Task to carry out
Filter the data for lines with the word "garantem" and copy those lines.

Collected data
□ □ □
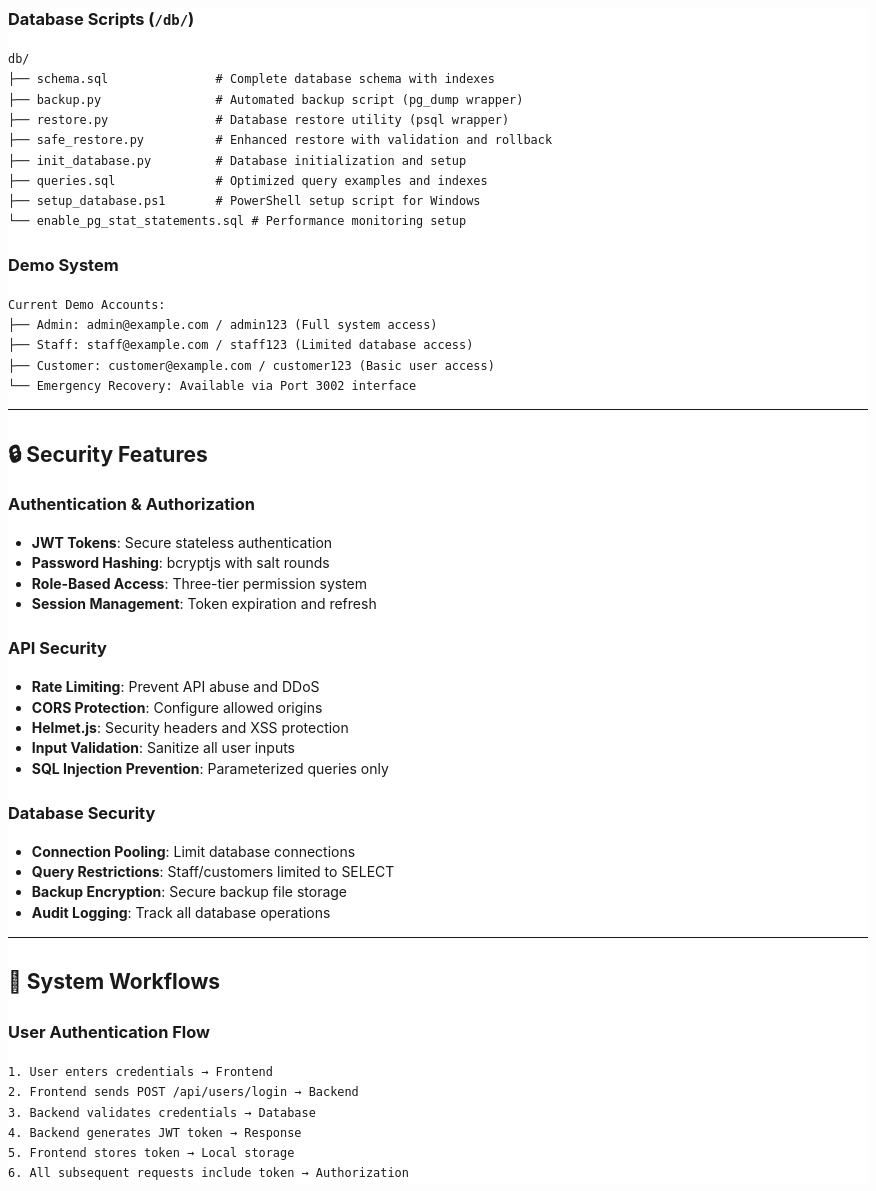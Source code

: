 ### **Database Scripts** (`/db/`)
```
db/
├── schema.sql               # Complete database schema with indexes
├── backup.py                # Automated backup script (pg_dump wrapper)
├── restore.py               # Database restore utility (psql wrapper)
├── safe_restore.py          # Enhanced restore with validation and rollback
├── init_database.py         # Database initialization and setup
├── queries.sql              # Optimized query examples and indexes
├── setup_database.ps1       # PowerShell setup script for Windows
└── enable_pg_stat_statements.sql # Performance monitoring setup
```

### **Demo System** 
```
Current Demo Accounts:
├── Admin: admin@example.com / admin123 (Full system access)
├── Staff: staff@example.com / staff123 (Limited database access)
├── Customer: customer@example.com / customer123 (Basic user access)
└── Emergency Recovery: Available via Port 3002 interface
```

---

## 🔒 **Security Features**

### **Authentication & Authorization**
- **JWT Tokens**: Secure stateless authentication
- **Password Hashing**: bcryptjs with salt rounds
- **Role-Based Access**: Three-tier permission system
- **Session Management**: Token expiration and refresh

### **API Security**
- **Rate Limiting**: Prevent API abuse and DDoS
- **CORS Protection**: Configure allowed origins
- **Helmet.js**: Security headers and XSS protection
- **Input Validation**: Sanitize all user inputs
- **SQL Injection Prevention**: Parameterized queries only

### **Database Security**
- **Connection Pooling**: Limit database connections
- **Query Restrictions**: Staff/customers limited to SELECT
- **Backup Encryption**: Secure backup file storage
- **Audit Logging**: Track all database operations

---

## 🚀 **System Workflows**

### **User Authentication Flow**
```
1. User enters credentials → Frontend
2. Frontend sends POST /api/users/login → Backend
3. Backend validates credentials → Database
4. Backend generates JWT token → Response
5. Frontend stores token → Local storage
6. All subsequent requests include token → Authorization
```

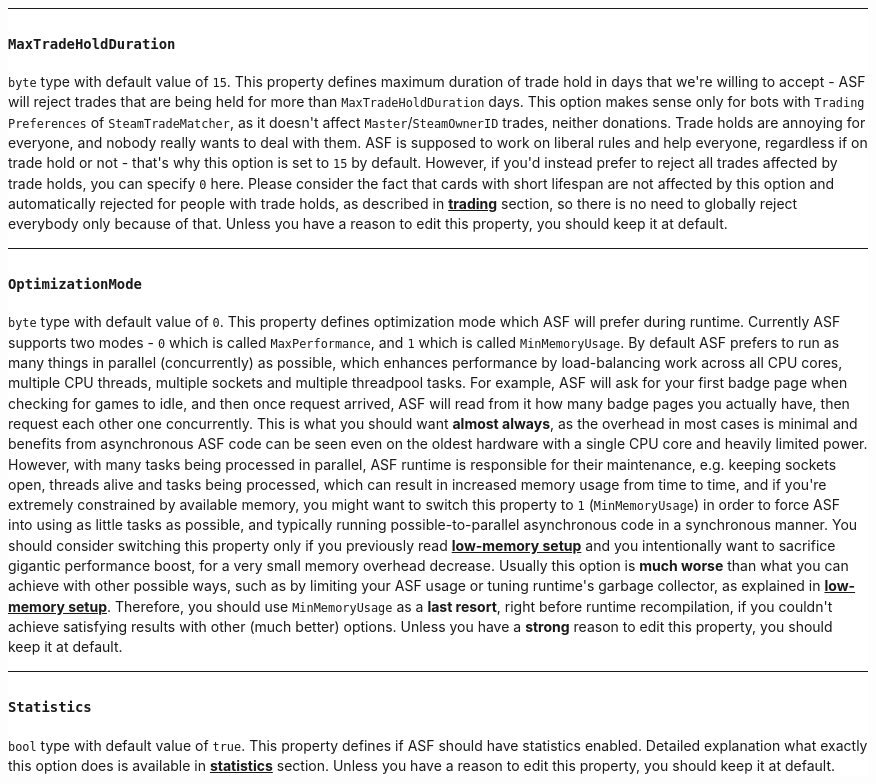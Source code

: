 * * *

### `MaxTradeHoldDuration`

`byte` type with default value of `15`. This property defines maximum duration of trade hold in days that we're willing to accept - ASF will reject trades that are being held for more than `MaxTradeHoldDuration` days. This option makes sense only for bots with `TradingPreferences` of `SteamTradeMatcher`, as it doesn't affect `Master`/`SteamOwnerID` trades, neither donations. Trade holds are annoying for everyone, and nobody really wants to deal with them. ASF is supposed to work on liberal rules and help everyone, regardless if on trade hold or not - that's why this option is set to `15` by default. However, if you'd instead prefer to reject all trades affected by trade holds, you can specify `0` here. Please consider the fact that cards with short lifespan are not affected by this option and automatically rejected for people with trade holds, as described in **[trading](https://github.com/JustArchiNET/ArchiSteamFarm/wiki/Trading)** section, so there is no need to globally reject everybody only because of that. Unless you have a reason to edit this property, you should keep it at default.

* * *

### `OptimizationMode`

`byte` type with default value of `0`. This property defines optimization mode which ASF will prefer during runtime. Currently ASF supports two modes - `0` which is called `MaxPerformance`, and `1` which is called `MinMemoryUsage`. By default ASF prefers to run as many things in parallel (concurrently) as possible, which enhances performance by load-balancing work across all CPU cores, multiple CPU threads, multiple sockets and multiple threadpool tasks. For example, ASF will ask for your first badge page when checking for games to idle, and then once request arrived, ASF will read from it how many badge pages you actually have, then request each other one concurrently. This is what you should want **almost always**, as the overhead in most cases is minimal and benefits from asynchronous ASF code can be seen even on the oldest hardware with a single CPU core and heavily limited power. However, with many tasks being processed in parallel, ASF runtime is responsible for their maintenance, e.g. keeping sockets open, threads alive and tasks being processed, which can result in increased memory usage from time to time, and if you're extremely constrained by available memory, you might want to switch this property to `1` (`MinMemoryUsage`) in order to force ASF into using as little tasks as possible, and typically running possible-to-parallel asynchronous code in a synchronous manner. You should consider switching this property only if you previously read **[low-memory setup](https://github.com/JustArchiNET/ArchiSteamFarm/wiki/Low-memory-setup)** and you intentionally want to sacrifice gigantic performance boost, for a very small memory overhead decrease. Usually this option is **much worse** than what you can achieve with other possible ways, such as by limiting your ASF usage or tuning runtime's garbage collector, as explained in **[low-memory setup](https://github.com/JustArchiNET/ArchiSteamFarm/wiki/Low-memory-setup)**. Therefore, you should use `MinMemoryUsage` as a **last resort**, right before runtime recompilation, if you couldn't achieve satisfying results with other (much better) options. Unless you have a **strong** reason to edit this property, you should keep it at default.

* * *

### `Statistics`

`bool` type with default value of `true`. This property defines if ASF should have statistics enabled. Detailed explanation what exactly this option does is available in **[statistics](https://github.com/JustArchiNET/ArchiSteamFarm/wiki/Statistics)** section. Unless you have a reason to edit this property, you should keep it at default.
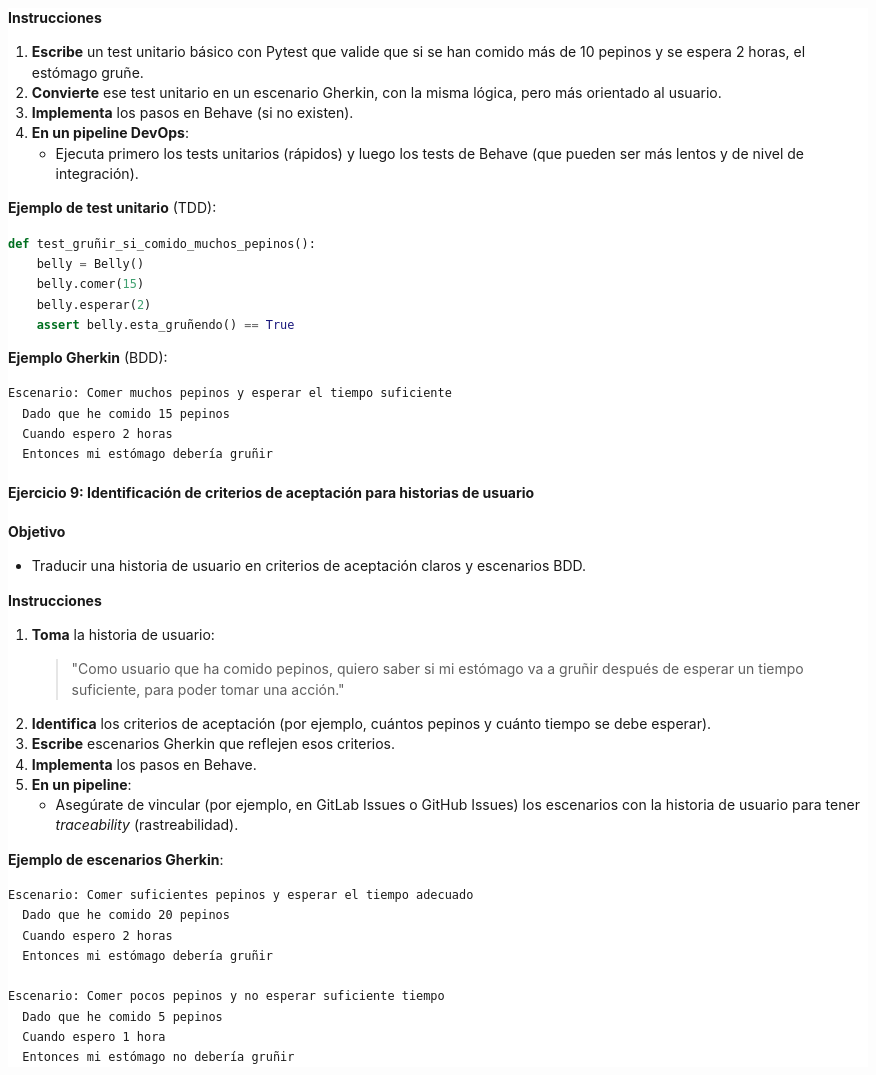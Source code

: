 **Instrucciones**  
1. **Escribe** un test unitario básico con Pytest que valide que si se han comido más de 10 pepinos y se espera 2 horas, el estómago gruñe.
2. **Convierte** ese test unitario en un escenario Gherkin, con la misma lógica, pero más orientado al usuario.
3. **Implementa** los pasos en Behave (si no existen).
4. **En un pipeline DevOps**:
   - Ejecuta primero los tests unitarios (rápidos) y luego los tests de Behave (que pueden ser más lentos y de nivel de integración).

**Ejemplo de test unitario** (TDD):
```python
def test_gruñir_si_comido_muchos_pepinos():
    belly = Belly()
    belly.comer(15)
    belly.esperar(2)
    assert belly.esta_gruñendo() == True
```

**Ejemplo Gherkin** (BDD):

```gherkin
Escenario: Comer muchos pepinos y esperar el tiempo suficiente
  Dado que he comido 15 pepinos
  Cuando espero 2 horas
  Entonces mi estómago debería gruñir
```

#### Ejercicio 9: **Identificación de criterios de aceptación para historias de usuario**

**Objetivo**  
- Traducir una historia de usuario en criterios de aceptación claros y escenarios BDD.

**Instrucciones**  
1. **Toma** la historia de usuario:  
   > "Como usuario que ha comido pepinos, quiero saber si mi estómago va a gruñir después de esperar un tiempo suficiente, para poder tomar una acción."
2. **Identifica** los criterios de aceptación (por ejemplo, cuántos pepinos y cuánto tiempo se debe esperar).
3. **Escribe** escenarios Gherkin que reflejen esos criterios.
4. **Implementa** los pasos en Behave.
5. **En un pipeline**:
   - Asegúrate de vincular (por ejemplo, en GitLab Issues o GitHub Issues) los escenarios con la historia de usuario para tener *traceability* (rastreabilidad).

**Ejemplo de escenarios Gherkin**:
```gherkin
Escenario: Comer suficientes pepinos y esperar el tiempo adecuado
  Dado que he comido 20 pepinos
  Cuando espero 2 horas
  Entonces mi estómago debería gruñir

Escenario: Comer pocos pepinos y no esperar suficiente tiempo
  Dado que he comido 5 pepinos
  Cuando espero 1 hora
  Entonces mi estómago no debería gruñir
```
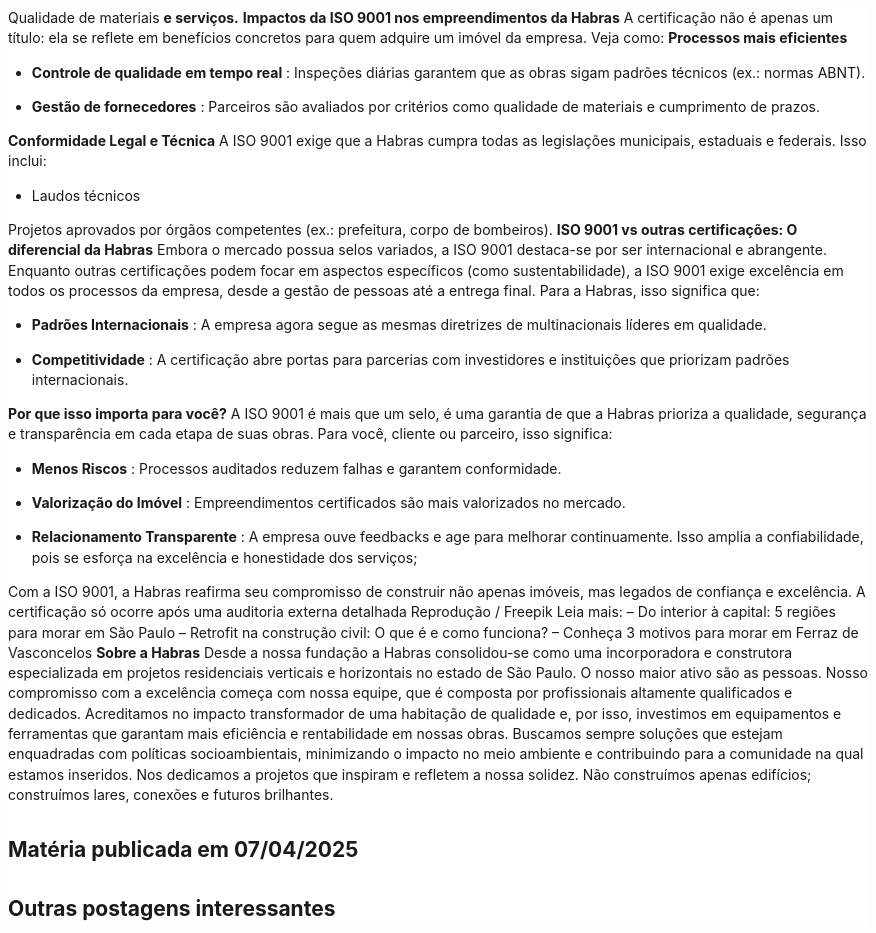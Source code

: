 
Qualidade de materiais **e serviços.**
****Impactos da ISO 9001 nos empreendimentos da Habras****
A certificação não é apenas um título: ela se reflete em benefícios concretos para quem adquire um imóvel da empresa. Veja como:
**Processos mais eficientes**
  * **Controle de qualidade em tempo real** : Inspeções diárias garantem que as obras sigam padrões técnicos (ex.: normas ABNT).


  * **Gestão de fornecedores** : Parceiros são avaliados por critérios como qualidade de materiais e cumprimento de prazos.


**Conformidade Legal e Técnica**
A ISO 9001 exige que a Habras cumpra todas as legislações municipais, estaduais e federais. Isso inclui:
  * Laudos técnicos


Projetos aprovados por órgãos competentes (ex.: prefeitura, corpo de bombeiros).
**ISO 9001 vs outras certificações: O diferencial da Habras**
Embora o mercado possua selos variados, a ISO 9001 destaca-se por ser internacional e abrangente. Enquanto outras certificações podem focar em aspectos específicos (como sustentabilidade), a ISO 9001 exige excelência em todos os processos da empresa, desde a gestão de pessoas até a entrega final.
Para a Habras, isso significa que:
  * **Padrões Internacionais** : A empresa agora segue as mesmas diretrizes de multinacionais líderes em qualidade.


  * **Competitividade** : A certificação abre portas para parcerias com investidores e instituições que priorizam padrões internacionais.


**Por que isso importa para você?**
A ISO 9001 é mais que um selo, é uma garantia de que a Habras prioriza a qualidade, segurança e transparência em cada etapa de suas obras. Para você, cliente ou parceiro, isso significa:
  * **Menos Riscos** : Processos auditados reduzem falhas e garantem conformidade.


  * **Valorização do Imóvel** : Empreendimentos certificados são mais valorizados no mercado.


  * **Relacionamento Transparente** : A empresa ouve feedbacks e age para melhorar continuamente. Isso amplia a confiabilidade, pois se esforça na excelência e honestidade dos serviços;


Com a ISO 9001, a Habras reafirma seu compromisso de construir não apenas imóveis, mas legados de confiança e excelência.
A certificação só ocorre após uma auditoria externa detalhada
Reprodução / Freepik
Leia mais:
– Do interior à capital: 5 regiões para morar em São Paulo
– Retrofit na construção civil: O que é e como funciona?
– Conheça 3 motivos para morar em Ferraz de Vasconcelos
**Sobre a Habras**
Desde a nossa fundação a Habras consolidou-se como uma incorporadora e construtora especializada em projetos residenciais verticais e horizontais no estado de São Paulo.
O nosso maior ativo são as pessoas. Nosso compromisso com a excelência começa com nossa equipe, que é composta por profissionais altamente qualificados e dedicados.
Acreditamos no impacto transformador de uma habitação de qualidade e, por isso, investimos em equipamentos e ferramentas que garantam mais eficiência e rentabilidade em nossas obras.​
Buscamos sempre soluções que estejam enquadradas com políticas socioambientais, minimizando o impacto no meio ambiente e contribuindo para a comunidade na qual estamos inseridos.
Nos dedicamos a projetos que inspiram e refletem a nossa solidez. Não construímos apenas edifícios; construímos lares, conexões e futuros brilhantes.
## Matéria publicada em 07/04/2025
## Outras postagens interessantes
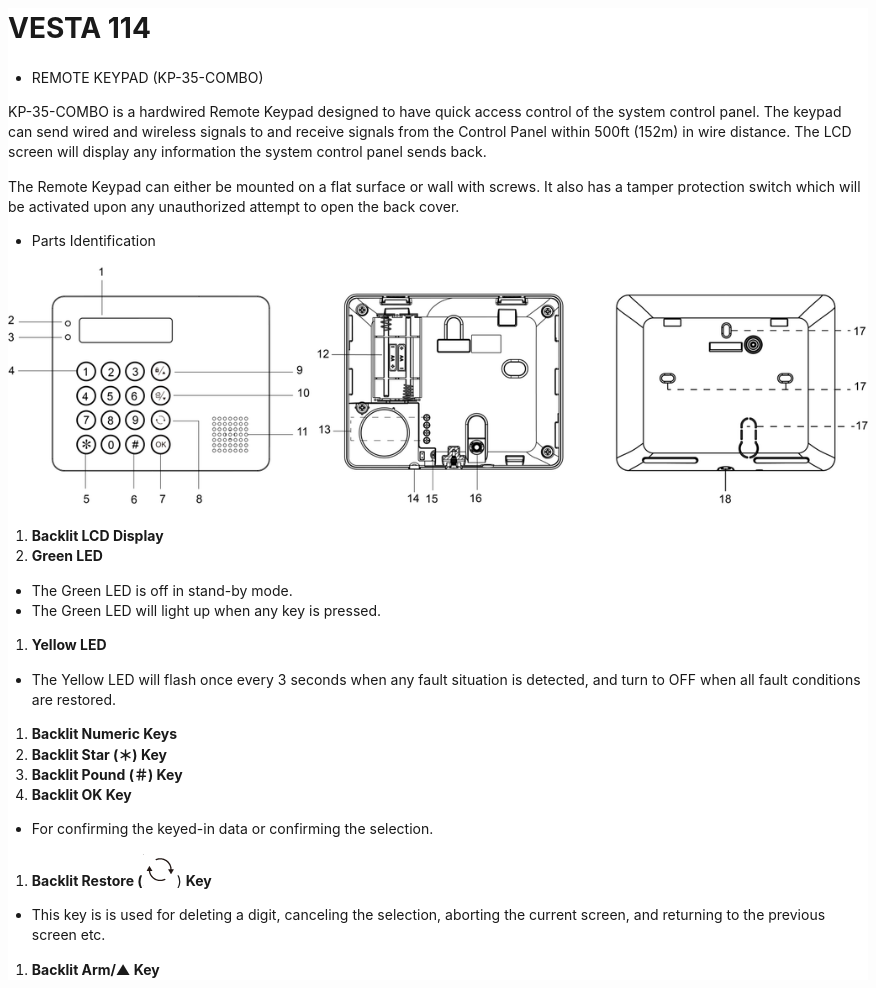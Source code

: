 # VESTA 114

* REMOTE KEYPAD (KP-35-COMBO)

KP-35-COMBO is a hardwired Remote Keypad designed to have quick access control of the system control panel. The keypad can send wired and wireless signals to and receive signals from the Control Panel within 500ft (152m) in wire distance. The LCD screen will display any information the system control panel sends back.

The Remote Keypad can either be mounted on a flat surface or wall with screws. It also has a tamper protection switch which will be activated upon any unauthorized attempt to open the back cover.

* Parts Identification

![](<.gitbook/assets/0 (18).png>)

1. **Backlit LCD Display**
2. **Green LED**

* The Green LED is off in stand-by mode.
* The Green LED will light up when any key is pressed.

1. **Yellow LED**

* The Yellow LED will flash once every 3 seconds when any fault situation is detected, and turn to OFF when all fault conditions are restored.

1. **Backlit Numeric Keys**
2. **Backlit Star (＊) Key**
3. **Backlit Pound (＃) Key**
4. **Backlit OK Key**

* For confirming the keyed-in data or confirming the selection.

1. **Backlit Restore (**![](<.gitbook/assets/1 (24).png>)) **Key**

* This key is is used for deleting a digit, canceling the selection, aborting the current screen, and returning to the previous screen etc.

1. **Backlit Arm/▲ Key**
□ □ □
Answer area
  * **Controle de qualidade em tempo real** : Inspeções diárias garantem que as obras sigam padrões técnicos (ex.: normas ABNT).
  * **Menos Riscos** : Processos auditados reduzem falhas e garantem conformidade.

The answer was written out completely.